The watershed belongs to a transition zone between semi-humid and semi-arid in the warm temperate climate, the mean annual temperature is 8.8 °C and mean annual precipitation is 482.7 mm. Rainfall mainly falls as rainstorms and is concentrated in June-September, which accounts for 73.6% of the total annual rainfall amount.

The main soil type in the watershed is loess according to the Chinese soil classification system in 1995. The loess area accounts for 65.5% of the total soil area, following by 25.1% of Red Soil and Two Coloured Soils. Soil mechanical composition includes clay (<0.002 mm, 53.9–74.8%, silt (0.002~0.05 mm, 16–26%), and sand (0.05~2 mm, 5.88–31.8%)36. Soil has a uniform texture, with low organic matter content (6.82–34.6 g/kg) and loose structure, and can be easily dispersed and transported (Fig. 2). Before watershed governance, the watershed had sparse vegetation, high planting rates and serious soil erosion37. The mean sediment yield modulus for many years was ≤14 000 t/(km2•a). Since integrated basin management started in 1997, the watershed was vegetated by afforestation and grass planting38.

Figure 2
figure 2

Gully erosion of slope surface (a) and flat arable land (b) in Ansai County of the Yanhe River Basin in 2013 (The pictures were taken by Lei Wu in Ansai County in November 2013).

Materials and watershed monitoring

Seventeen typical pulsed rainstorms were observed in Zhifanggou Watershed from 1997–2010, to study rainfall, runoff and sediment relationships. The 17 rainstorms have their own local characteristics of short duration and high intensity, resulting in different interactions between runoff and sediment yield. In the 17 rainstorms, rainfall ranged from 13.4 mm on 4 May 1997 to 56.4 mm on 20 May 1998, with rainfall durations of 150 minutes and 330 minutes, respectively.

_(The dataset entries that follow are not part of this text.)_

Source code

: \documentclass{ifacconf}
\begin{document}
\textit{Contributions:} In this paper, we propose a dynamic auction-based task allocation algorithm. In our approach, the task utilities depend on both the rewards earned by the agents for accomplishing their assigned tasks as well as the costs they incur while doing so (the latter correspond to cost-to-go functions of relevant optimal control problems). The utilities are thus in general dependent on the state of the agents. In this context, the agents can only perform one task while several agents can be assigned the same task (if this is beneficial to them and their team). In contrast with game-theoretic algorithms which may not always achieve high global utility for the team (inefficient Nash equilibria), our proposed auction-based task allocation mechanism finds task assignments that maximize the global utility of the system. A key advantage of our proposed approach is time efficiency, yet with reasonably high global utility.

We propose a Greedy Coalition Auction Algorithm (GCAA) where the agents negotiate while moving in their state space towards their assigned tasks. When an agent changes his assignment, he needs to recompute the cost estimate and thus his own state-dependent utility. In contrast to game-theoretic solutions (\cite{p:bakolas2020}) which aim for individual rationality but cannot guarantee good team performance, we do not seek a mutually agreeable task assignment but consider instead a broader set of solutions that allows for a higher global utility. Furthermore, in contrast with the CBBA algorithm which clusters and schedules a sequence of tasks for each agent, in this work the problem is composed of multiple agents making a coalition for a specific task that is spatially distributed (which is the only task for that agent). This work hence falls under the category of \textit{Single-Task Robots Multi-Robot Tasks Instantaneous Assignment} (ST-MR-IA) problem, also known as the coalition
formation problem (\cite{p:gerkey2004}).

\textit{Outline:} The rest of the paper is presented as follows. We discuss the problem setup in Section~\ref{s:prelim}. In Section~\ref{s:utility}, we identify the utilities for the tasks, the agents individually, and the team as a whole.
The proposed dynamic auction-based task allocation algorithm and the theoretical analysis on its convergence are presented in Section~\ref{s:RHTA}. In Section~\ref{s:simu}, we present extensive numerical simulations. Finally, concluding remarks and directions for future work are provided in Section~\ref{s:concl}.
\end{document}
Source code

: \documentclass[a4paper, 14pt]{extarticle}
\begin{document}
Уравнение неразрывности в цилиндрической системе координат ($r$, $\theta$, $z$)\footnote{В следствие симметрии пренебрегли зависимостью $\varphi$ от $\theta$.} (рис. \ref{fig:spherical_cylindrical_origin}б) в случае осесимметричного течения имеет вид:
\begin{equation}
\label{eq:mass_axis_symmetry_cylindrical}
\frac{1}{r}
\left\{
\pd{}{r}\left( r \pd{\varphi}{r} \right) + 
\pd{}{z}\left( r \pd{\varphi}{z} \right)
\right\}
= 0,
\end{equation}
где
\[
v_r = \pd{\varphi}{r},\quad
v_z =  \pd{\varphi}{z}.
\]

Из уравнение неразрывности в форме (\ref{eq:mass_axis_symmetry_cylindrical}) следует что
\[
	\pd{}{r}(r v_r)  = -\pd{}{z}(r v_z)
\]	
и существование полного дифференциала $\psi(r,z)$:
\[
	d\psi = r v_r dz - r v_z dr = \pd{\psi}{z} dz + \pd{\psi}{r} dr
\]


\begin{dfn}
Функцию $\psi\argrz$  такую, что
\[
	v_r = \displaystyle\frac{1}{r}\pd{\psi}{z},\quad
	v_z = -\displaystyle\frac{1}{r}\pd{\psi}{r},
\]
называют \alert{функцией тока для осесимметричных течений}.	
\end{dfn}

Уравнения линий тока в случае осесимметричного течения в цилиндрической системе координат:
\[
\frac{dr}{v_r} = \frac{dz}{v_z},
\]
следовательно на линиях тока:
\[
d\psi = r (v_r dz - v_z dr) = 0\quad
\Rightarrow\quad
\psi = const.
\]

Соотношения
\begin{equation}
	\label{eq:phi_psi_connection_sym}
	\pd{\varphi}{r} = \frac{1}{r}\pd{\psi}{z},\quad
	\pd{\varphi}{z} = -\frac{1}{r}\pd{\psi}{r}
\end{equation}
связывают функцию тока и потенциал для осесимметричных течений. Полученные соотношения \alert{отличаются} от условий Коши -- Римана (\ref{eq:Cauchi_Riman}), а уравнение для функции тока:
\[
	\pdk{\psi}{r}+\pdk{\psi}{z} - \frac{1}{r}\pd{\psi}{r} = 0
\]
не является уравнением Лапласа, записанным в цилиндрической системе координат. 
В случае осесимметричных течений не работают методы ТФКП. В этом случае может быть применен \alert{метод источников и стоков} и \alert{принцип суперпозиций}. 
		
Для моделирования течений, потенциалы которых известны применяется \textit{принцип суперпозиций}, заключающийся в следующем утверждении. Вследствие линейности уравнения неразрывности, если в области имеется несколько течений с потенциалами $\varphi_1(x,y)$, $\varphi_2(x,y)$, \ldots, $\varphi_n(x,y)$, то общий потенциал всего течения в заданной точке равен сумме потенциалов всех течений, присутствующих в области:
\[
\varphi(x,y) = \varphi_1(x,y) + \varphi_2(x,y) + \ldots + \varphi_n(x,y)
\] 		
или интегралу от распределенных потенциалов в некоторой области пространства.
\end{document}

In August 2010, two short high intensity rainfall events occurred, 50 and 60 minutes rainfall duration on 11 August 2010 and 18 August 2010 with 55.6 and 40.5 mm rainfall, respectively.

The monitoring indexes of soil and water conservation in a small watershed includes rainfall, water level, flow rate and flood sediment (suspended sediment). In this study, two methods, including rain gauge and automatic rain recorder, were used to measure rainfall amount in the watershed. Three rainfall stations were established in the central, upper and lower reaches of the watershed, respectively. The simultaneous measurement of rain gauge and automatic rain recorder were checked with each other and the mean value taken as the watershed rainfall. Water-level observation is one of the basic measurements at the runoff station, and is the basis of flow estimation. Water level was measured by water gauge, and the flow rate from the watershed outlet was calculated using a flume weir flow formula39. The basic requirements of water-level observation at the basin outlet are: the daily water level was measured at 0800 and 2000 (local time) during normal water-level periods, and the flood level was measured by points of flood rising, falling and water-level changing at different short intervals40. Observation accuracy was ±1 cm. Sediment was analysed by collecting runoff samples. The observation of suspended sediment is carried out by artificial observation method. In the process of runoff yield, the turbid water samples were collected artificially by a sampling bottle at a certain time interval, the sediment content was measured by drying in the laboratory, the sediment yield of the whole basin was then calculated41. The volume of the sample bottle is 1000 mL. Sampling times were 3, 6, 12 and 30 minutes after runoff yield during one rainstorm.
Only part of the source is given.